There is, however, a difference between lulav this year and mishloach manos. Mishloach manos is a gift which is meant to be kept; a lulav (on all days except the first) is merely borrowed for use to fulfill the mitzvah. Additionally, it is not that we suspect the mishloach manos of being used for kiddushin -- the suspicion (see M.B.) is that the kiddushin already took place and the mishloach manos are engagement gifts (sivlonos) after the fact. While mishloach manos are indeed meant as gifts, a lulav is not.
All that being said, the Halichos Beisa concurs with my wife and recommends that a man avoid giving his lulav to a single woman. Be careful who you lend your lulav to -- you may be getting more than you bargained for!
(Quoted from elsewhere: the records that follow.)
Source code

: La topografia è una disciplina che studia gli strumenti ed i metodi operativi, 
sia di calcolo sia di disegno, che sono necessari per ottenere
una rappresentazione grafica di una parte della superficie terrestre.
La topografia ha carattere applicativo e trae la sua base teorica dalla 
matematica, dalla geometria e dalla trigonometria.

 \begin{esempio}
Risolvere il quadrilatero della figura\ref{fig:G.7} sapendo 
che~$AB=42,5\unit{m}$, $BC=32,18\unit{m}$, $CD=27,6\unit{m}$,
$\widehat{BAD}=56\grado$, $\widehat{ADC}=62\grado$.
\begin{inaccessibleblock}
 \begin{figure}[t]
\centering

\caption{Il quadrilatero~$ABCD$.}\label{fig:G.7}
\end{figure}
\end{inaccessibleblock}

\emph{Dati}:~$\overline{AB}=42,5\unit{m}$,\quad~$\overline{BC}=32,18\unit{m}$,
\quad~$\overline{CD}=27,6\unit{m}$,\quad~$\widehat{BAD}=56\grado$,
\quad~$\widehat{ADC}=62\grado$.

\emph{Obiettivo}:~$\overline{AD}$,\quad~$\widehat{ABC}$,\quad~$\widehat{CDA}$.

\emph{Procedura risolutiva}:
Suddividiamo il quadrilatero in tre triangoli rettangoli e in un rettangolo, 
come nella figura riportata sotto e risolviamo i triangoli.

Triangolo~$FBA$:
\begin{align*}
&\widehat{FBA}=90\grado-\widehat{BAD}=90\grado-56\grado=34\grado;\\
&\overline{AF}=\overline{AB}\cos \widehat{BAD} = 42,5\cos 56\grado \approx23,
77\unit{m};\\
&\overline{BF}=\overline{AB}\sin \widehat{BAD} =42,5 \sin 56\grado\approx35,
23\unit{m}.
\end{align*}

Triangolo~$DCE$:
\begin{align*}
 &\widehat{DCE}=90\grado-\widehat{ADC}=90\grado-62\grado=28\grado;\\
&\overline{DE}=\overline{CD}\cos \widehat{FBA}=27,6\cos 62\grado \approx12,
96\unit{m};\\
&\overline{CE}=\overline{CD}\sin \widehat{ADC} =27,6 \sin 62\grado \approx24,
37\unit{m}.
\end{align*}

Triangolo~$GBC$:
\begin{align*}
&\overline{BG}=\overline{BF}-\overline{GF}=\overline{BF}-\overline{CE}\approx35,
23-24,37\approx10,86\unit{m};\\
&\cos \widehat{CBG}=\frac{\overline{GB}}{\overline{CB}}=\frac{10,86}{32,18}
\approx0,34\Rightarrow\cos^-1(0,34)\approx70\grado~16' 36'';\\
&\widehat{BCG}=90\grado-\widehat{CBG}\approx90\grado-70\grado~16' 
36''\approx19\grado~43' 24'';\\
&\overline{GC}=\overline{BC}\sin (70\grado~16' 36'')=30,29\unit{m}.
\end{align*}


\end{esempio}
(For those who are already married, there is another halachic problem that comes up when we perform the mitzvah on the first day of Sukkos. On the first day only the mitzvah must be "lachem", meaning you must own, not borrow, the lulav and esrog. However, the halachic rule is "mah she'kansa isha kansa ba'alah" -- a woman has not independent ability to acquire property or goods; whatever she buys or takes possession of belongs to her husband. How then can she ever acquire her own lulav and esrog? Whether mah she'kansa isha... blocks kinyanim on a d'oraysa level and if it does how and whether we need to circumvent it is a discussion for another time, as it is a non-issue this year. See the notes at the end of the Bikurei Ya'akov.)